The output of multiplier 82 is also applied to input 92 of differential amplifier 94 and a "work demand" signal is applied to the other input, input 96, of differential amplifier 94. This "work demand" signal is obtained through three-position selector switch 98 in accordance with the desired mode of operation of the system. In one mode, the work rate control mode, the mode is shown by the position of movable contact c of switch 98 there is provided a voltage from potentiometer 100 of 0 to 5 volts, again with 5 volts being representative of a work rate of 300 watts.

"Work demand" signals which are in terms of desired heart rate are obtained in two of the three modes of operation from heart rate circuit 102 and applied to contacts C2 and C3 in a manner which will be discussed below with respect to this circuit.

In all modes of operation of the system, differential amplifier 94 provides a work demand output whenever the work demand input signal on input 96 exceeds that of the actual work signal on input 92. The work demand output of differential amplifier 94 is applied to a variable width pulse modulator 104 which provides output pulses at a predetermined frequency but which vary in width in proportion to the amplitude of the work demand signal. Modulator 104 consists of a saw-tooth generator 106 which provides a saw-tooth voltage of constant frequency to one input, input 108, of comparator 110 and the work demand signal is applied to the other input, input 112, resulting in a variable cutoff of the amplitude of the saw-tooth voltage and thus variable width output pulses 114 are a function of the work demand signal 112.

The output of modulator 104 is amplified in switch driver 76 and is employed to control transistor 74 of load module 11 turning transistor 74 on during the presence of a pulse and off when no pulse is present. In this fashion transistor 74 provides control of the loading of torque motor 70, effecting loading by closing an electrical path through resistor 72 during the presence of a pulse and closing this path in the absence of a pulse. Thus the average work extracted by load module 11 is proportional to the pulse "on-time" for the period averaged.

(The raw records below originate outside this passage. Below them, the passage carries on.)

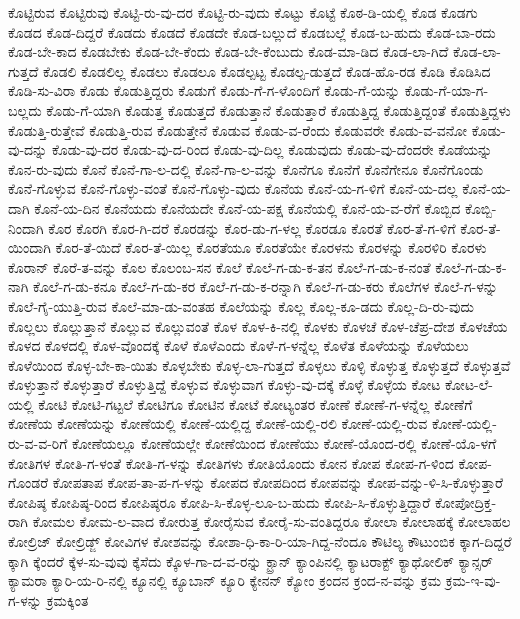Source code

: {ಕೊಟ್ಟಿರುವ
ಕೊಟ್ಟಿರುವು
ಕೊಟ್ಟಿ-ರು-ವು-ದರ
ಕೊಟ್ಟಿ-ರು-ವುದು
ಕೊಟ್ಟು
ಕೊಟ್ಟೆ
ಕೊಠ-ಡಿ-ಯಲ್ಲಿ
ಕೊಡ
ಕೊಡಗು
ಕೊಡದ
ಕೊಡ-ದಿದ್ದರೆ
ಕೊಡದು
ಕೊಡದೆ
ಕೊಡದೇ
ಕೊಡ-ಬಲ್ಲುದೆ
ಕೊಡಬಲ್ಲೆ
ಕೊಡ-ಬ-ಹುದು
ಕೊಡ-ಬಾ-ರದು
ಕೊಡ-ಬೇ-ಕಾದ
ಕೊಡಬೇಕು
ಕೊಡ-ಬೇ-ಕೆಂದು
ಕೊಡ-ಬೇ-ಕೆಂಬುದು
ಕೊಡ-ಮಾ-ಡಿದ
ಕೊಡ-ಲಾ-ಗಿದೆ
ಕೊಡ-ಲಾ-ಗುತ್ತದೆ
ಕೊಡಲಿ
ಕೊಡಲಿಲ್ಲ
ಕೊಡಲು
ಕೊಡಲೂ
ಕೊಡಲ್ಪಟ್ಟ
ಕೊಡಲ್ಪ-ಡುತ್ತದೆ
ಕೊಡ-ಹೊ-ರಡ
ಕೊಡಿ
ಕೊಡಿಸಿದ
ಕೊಡಿ-ಸು-ವಿರಾ
ಕೊಡು
ಕೊಡುತ್ತಿದ್ದರು
ಕೊಡುಗೆ
ಕೊಡು-ಗೆ-ಗ-ಳೊಂದಿಗೆ
ಕೊಡು-ಗೆ-ಯನ್ನು
ಕೊಡು-ಗೆ-ಯಾ-ಗ-ಬಲ್ಲದು
ಕೊಡು-ಗೆ-ಯಾಗಿ
ಕೊಡುತ್ತ
ಕೊಡುತ್ತದೆ
ಕೊಡುತ್ತಾನೆ
ಕೊಡುತ್ತಾರೆ
ಕೊಡುತ್ತಿದ್ದ
ಕೊಡುತ್ತಿದ್ದಂತೆ
ಕೊಡುತ್ತಿದ್ದಳು
ಕೊಡುತ್ತಿ-ರುತ್ತೇವೆ
ಕೊಡುತ್ತಿ-ರುವ
ಕೊಡುತ್ತೇನೆ
ಕೊಡುವ
ಕೊಡು-ವ-ರೆಂದು
ಕೊಡುವರೇ
ಕೊಡು-ವ-ವನೋ
ಕೊಡು-ವು-ದನ್ನು
ಕೊಡು-ವು-ದರ
ಕೊಡು-ವು-ದ-ರಿಂದ
ಕೊಡು-ವು-ದಿಲ್ಲ
ಕೊಡುವುದು
ಕೊಡು-ವು-ದೆಂದರೇ
ಕೊಡೆಯನ್ನು
ಕೊನ-ರು-ವುದು
ಕೊನೆ
ಕೊನೆ-ಗಾ-ಲ-ದಲ್ಲಿ
ಕೊನೆ-ಗಾ-ಲ-ವನ್ನು
ಕೊನೆಗೂ
ಕೊನೆಗೆ
ಕೊನೆಗೇನೂ
ಕೊನೆಗೊಂಡು
ಕೊನೆ-ಗೊಳ್ಳುವ
ಕೊನೆ-ಗೊಳ್ಳು-ವಂತೆ
ಕೊನೆ-ಗೊಳ್ಳು-ವುದು
ಕೊನೆಯ
ಕೊನೆ-ಯ-ಗ-ಳಿಗೆ
ಕೊನೆ-ಯ-ದಲ್ಲ
ಕೊನೆ-ಯ-ದಾಗಿ
ಕೊನೆ-ಯ-ದಿನ
ಕೊನೆಯದು
ಕೊನೆಯದೇ
ಕೊನೆ-ಯ-ಪಕ್ಷ
ಕೊನೆಯಲ್ಲಿ
ಕೊನೆ-ಯ-ವ-ರೆಗೆ
ಕೊಬ್ಬಿದ
ಕೊಬ್ಬಿ-ನಿಂದಾಗಿ
ಕೊರ
ಕೊರಗಿ
ಕೊರ-ಗಿ-ದರೆ
ಕೊರಡನ್ನು
ಕೊರ-ಡು-ಗ-ಳಲ್ಲ
ಕೊರಡೂ
ಕೊರತೆ
ಕೊರ-ತೆ-ಗ-ಳಿಗೆ
ಕೊರ-ತೆ-ಯಿಂದಾಗಿ
ಕೊರ-ತೆ-ಯಿದೆ
ಕೊರ-ತೆ-ಯಿಲ್ಲ
ಕೊರತೆಯೂ
ಕೊರತೆಯೇ
ಕೊರಳನು
ಕೊರಳನ್ನು
ಕೊರಳಿರಿ
ಕೊರಳು
ಕೊರಾನ್
ಕೊರೆ-ತ-ವನ್ನು
ಕೊಲ
ಕೊಲಂಬ-ಸನ
ಕೊಲೆ
ಕೊಲೆ-ಗ-ಡು-ಕ-ತನ
ಕೊಲೆ-ಗ-ಡು-ಕ-ನಂತೆ
ಕೊಲೆ-ಗ-ಡು-ಕ-ನಾಗಿ
ಕೊಲೆ-ಗ-ಡು-ಕನೂ
ಕೊಲೆ-ಗ-ಡು-ಕರ
ಕೊಲೆ-ಗ-ಡು-ಕ-ರನ್ನಾಗಿ
ಕೊಲೆ-ಗ-ಡು-ಕರು
ಕೊಲೆಗಳ
ಕೊಲೆ-ಗ-ಳನ್ನು
ಕೊಲೆ-ಗೈ-ಯುತ್ತಿ-ರುವ
ಕೊಲೆ-ಮಾ-ಡು-ವಂತಹ
ಕೊಲೆಯನ್ನು
ಕೊಲ್ಲ
ಕೊಲ್ಲ-ಕೂ-ಡದು
ಕೊಲ್ಲ-ದಿ-ರು-ವುದು
ಕೊಲ್ಲಲು
ಕೊಲ್ಲುತ್ತಾನೆ
ಕೊಲ್ಲುವ
ಕೊಲ್ಲುವಂತೆ
ಕೊಳ
ಕೊಳ-ಕಿ-ನಲ್ಲಿ
ಕೊಳಕು
ಕೊಳಚೆ
ಕೊಳ-ಚೆಪ್ರ-ದೇಶ
ಕೊಳಚೆಯ
ಕೊಳದ
ಕೊಳದಲ್ಲಿ
ಕೊಳ-ವೊಂದಕ್ಕೆ
ಕೊಳೆ
ಕೊಳೆಎಂದು
ಕೊಳೆ-ಗ-ಳನ್ನೆಲ್ಲ
ಕೊಳೆತ
ಕೊಳೆಯನ್ನು
ಕೊಳೆಯಲು
ಕೊಳೆಯಿಂದ
ಕೊಳ್ಳ-ಬೇ-ಕಾ-ಯಿತು
ಕೊಳ್ಳಬೇಕು
ಕೊಳ್ಳ-ಲಾ-ಗುತ್ತದೆ
ಕೊಳ್ಳಲು
ಕೊಳ್ಳಿ
ಕೊಳ್ಳುತ್ತ
ಕೊಳ್ಳುತ್ತದೆ
ಕೊಳ್ಳುತ್ತವೆ
ಕೊಳ್ಳುತ್ತಾನೆ
ಕೊಳ್ಳುತ್ತಾರೆ
ಕೊಳ್ಳುತ್ತಿದ್ದೆ
ಕೊಳ್ಳುವ
ಕೊಳ್ಳುವಾಗ
ಕೊಳ್ಳು-ವು-ದಕ್ಕೆ
ಕೊಳ್ಳೆ
ಕೊಳ್ಳೆಯ
ಕೋಟ
ಕೋಟ-ಲೆ-ಯಲ್ಲಿ
ಕೋಟಿ
ಕೋಟಿ-ಗಟ್ಟಲೆ
ಕೋಟಿಗೂ
ಕೋಟಿನ
ಕೋಟೆ
ಕೋಟ್ಯಂತರ
ಕೋಣೆ
ಕೋಣೆ-ಗ-ಳನ್ನೆಲ್ಲ
ಕೋಣೆಗೆ
ಕೋಣೆಯ
ಕೋಣೆಯನ್ನು
ಕೋಣೆಯಲ್ಲಿ
ಕೋಣೆ-ಯಲ್ಲಿದ್ದ
ಕೋಣೆ-ಯಲ್ಲಿ-ರಲಿ
ಕೋಣೆ-ಯಲ್ಲಿ-ರುವ
ಕೋಣೆ-ಯಲ್ಲಿ-ರು-ವ-ವ-ರಿಗೆ
ಕೋಣೆಯಲ್ಲೂ
ಕೋಣೆಯಲ್ಲೇ
ಕೋಣೆಯಿಂದ
ಕೋಣೆಯು
ಕೋಣೆ-ಯೊಂದ-ರಲ್ಲಿ
ಕೋಣೆ-ಯೊ-ಳಗೆ
ಕೋತಿಗಳ
ಕೋತಿ-ಗ-ಳಂತೆ
ಕೋತಿ-ಗ-ಳನ್ನು
ಕೋತಿಗಳು
ಕೋತಿಯೊಂದು
ಕೋನ
ಕೋಪ
ಕೋಪ-ಗ-ಳಿಂದ
ಕೋಪ-ಗೊಂಡರೆ
ಕೋಪತಾಪ
ಕೋಪ-ತಾ-ಪ-ಗ-ಳನ್ನು
ಕೋಪದ
ಕೋಪದಿಂದ
ಕೋಪವನ್ನು
ಕೋಪ-ವನ್ನು-ಳಿ-ಸಿ-ಕೊಳ್ಳುತ್ತಾರೆ
ಕೋಪಿಷ್ಠ
ಕೋಪಿಷ್ಠ-ರಿಂದ
ಕೋಪಿಷ್ಠರೂ
ಕೋಪಿ-ಸಿ-ಕೊಳ್ಳ-ಲೂ-ಬ-ಹುದು
ಕೋಪಿ-ಸಿ-ಕೊಳ್ಳುತ್ತಿದ್ದಾರೆ
ಕೋಪೋದ್ರಿಕ್ತ-ರಾಗಿ
ಕೋಮಲ
ಕೋಮ-ಲ-ವಾದ
ಕೋರುತ್ತ
ಕೋರೈಸುವ
ಕೋರೈ-ಸು-ವಂತಿದ್ದರೂ
ಕೋಲಾ
ಕೋಲಾಹಕ್ಕೆ
ಕೋಲಾಹಲ
ಕೋಲ್ರಿಜ್
ಕೋಲ್ರಿಡ್ಜ್
ಕೋವಿಗಳ
ಕೋಶವನ್ನು
ಕೋಶಾ-ಧಿ-ಕಾ-ರಿ-ಯಾ-ಗಿದ್ದ-ನೆಂದೂ
ಕೌಟಿಲ್ಯ
ಕೌಟುಂಬಿಕ
ಕ್ಕಾಗ-ದಿದ್ದರೆ
ಕ್ಕಾಗಿ
ಕ್ಕೆಂದರೆ
ಕ್ಕೆಳ-ಸು-ವುವು
ಕ್ಕೆಸೆದು
ಕ್ಕೊಳ-ಗಾ-ದ-ವ-ರನ್ನು
ಕ್ಟ್ರಾನ್
ಕ್ಯಾಂಪಿನಲ್ಲಿ
ಕ್ಯಾಟರಾಕ್ಟ್
ಕ್ಯಾಥೋಲಿಕ್
ಕ್ಯಾನ್ಸರ್
ಕ್ಯಾಮರಾ
ಕ್ಯಾರಿ-ಯ-ರಿ-ನಲ್ಲಿ
ಕ್ಯೂನಲ್ಲಿ
ಕ್ಯೂಬಾನ್
ಕ್ಯೂರಿ
ಕ್ಯೇನನ್
ಕ್ಯೋಂ
ಕ್ರಂದನ
ಕ್ರಂದ-ನ-ವನ್ನು
ಕ್ರಮ
ಕ್ರಮ-ಇ-ವು-ಗ-ಳನ್ನು
ಕ್ರಮಕ್ಕಿಂತ
}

As stated above, two modes of operation of the system contemplate work requirement based upon heart rate. These modes are selected by positioning selector switches 98 and 116 with movable contact C in contact with fixed contacts C2 or C3. It is to be noted that switches 98 and 116 are mechanically linked for operation in unison. With the movable arm C of selector switch 116 in contact with fixed contact C2 and thus an input provided to differential amplifier 118 from potentiometer 120, potentiometer 120 is set to a position to provide an output voltage, again in the range of 0 to 5 volts, representative of the selected heart rate of 0 to 200 beats per minute.

Alternately, with selector switch 116 set with movable contact C in contact with fixed contact C3, differential amplifier 118 is connected to the output of programmer 122. Programmer 122 provides a plurality of selected voltages, corresponding to desired heart rate demands, which voltages are made available in a selected sequence and for selected periods. Such circuitry is believed well known and is not further described herein.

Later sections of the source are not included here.